[Records for this task — start]
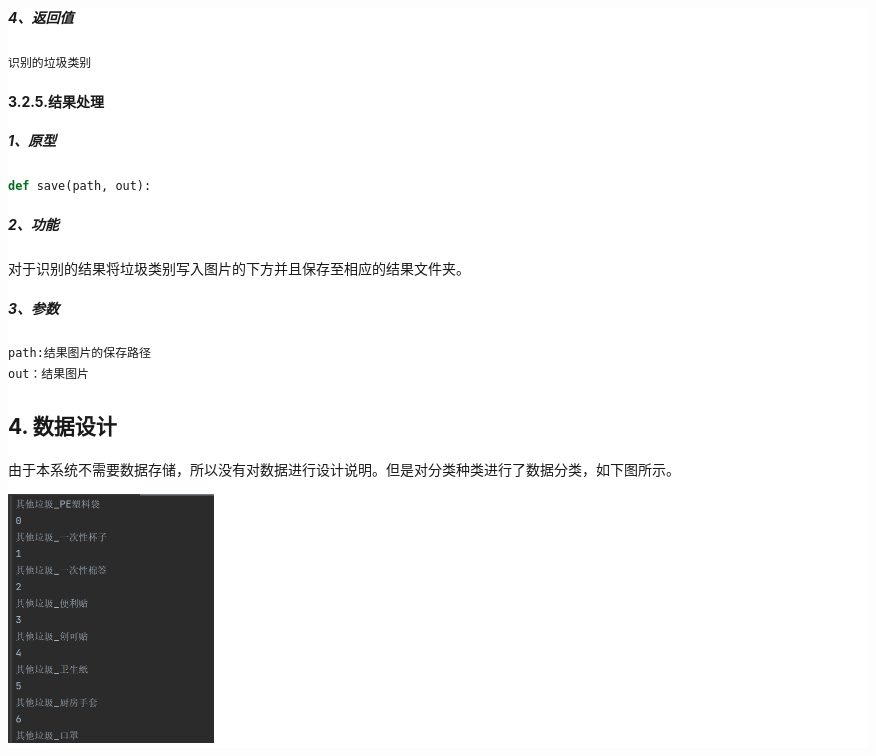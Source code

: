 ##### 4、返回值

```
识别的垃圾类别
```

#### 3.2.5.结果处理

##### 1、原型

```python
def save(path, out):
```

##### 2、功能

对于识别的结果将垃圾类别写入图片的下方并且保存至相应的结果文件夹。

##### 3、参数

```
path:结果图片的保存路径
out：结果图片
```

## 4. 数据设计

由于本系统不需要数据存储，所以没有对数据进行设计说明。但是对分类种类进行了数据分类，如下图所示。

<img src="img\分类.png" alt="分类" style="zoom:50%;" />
[Records for this task — finish]
[Records for this task — start]
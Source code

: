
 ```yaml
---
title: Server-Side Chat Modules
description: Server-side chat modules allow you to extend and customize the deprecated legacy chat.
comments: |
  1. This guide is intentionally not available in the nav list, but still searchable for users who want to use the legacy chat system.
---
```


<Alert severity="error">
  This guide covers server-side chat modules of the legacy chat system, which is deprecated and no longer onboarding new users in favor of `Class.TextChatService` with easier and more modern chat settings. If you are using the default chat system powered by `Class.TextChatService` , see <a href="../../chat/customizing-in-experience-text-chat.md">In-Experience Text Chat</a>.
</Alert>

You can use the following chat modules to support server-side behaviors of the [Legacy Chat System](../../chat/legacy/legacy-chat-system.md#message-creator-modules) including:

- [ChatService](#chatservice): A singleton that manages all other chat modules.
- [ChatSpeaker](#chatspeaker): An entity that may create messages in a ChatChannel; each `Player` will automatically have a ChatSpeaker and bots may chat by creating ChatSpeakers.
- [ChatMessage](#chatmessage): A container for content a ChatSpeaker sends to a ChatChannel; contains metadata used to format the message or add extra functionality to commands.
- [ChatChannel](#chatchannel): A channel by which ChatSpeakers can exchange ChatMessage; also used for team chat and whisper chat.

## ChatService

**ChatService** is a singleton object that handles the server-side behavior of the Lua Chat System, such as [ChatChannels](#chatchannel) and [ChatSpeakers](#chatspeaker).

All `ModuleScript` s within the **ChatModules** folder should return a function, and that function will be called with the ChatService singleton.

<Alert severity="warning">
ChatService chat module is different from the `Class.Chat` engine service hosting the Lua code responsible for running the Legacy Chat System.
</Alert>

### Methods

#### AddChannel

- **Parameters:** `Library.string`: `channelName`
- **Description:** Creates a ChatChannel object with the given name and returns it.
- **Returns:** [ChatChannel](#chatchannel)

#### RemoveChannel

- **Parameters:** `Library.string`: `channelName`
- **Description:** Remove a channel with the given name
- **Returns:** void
[Records for this task — finish]
[Records for this task — start]
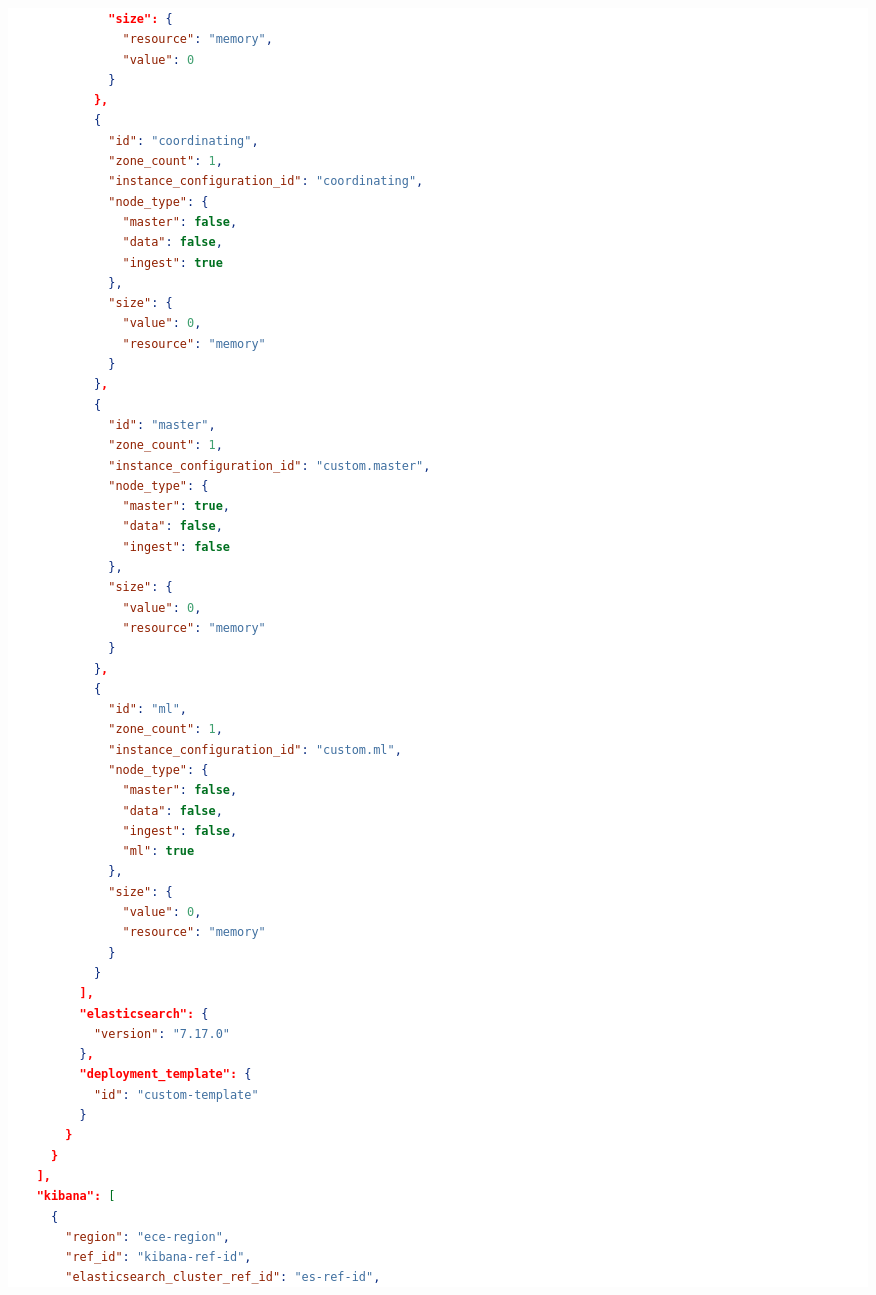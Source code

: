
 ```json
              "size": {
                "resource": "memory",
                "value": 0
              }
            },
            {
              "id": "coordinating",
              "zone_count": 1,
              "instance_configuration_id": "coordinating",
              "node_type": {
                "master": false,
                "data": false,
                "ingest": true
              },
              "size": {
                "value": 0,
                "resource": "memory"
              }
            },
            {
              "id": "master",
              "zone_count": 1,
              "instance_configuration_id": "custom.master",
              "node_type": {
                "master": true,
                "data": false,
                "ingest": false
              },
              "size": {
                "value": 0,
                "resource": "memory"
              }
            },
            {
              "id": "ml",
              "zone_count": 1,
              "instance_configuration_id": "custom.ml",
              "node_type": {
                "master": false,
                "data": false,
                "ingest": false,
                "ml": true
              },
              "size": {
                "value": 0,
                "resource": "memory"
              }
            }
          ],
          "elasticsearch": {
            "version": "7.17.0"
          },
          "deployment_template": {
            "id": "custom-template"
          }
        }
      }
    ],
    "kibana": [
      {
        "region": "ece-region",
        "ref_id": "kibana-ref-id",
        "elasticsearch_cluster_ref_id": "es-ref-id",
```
[Records for this task — finish]
Problem requirements: Copy exactly the stretch of data above from the line with "the ChatService singleton." through the line with "- **Returns:** void", and omit all other lines.

Answer for the task:
All `ModuleScript` s within the **ChatModules** folder should return a function, and that function will be called with the ChatService singleton.

<Alert severity="warning">
ChatService chat module is different from the `Class.Chat` engine service hosting the Lua code responsible for running the Legacy Chat System.
</Alert>

### Methods

#### AddChannel

- **Parameters:** `Library.string`: `channelName`
- **Description:** Creates a ChatChannel object with the given name and returns it.
- **Returns:** [ChatChannel](#chatchannel)

#### RemoveChannel

- **Parameters:** `Library.string`: `channelName`
- **Description:** Remove a channel with the given name
- **Returns:** void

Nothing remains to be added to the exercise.